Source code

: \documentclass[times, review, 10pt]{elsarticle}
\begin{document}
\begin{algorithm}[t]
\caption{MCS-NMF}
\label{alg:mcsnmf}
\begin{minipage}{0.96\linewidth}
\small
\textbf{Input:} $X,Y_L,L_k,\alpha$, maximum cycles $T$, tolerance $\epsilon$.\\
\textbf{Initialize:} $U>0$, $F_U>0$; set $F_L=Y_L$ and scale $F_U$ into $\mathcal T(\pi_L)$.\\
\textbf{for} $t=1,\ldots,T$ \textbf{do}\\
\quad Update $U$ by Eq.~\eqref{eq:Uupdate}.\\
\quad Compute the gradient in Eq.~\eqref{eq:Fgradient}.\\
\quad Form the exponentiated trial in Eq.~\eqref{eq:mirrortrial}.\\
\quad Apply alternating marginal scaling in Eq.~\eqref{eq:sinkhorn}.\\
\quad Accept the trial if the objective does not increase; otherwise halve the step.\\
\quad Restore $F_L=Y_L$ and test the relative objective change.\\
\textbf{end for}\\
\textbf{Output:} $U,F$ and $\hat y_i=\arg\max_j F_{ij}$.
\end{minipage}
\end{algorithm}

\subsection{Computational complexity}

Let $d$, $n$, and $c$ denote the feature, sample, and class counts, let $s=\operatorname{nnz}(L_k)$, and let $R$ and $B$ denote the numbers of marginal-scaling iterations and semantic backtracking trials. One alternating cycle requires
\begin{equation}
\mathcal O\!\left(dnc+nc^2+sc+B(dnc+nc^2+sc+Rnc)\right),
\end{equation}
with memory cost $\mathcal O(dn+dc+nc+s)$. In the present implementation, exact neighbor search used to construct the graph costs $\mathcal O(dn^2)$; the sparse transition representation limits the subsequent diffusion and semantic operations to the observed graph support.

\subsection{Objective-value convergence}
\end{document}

▶ _Assignment_
With no additions or omissions, transcribe every record.

▶ _Result of the exercise_
Source code

: \documentclass[times, review, 10pt]{elsarticle}
\begin{document}
\begin{algorithm}[t]
\caption{MCS-NMF}
\label{alg:mcsnmf}
\begin{minipage}{0.96\linewidth}
\small
\textbf{Input:} $X,Y_L,L_k,\alpha$, maximum cycles $T$, tolerance $\epsilon$.\\
\textbf{Initialize:} $U>0$, $F_U>0$; set $F_L=Y_L$ and scale $F_U$ into $\mathcal T(\pi_L)$.\\
\textbf{for} $t=1,\ldots,T$ \textbf{do}\\
\quad Update $U$ by Eq.~\eqref{eq:Uupdate}.\\
\quad Compute the gradient in Eq.~\eqref{eq:Fgradient}.\\
\quad Form the exponentiated trial in Eq.~\eqref{eq:mirrortrial}.\\
\quad Apply alternating marginal scaling in Eq.~\eqref{eq:sinkhorn}.\\
\quad Accept the trial if the objective does not increase; otherwise halve the step.\\
\quad Restore $F_L=Y_L$ and test the relative objective change.\\
\textbf{end for}\\
\textbf{Output:} $U,F$ and $\hat y_i=\arg\max_j F_{ij}$.
\end{minipage}
\end{algorithm}

\subsection{Computational complexity}

Let $d$, $n$, and $c$ denote the feature, sample, and class counts, let $s=\operatorname{nnz}(L_k)$, and let $R$ and $B$ denote the numbers of marginal-scaling iterations and semantic backtracking trials. One alternating cycle requires
\begin{equation}
\mathcal O\!\left(dnc+nc^2+sc+B(dnc+nc^2+sc+Rnc)\right),
\end{equation}
with memory cost $\mathcal O(dn+dc+nc+s)$. In the present implementation, exact neighbor search used to construct the graph costs $\mathcal O(dn^2)$; the sparse transition representation limits the subsequent diffusion and semantic operations to the observed graph support.

\subsection{Objective-value convergence}
\end{document}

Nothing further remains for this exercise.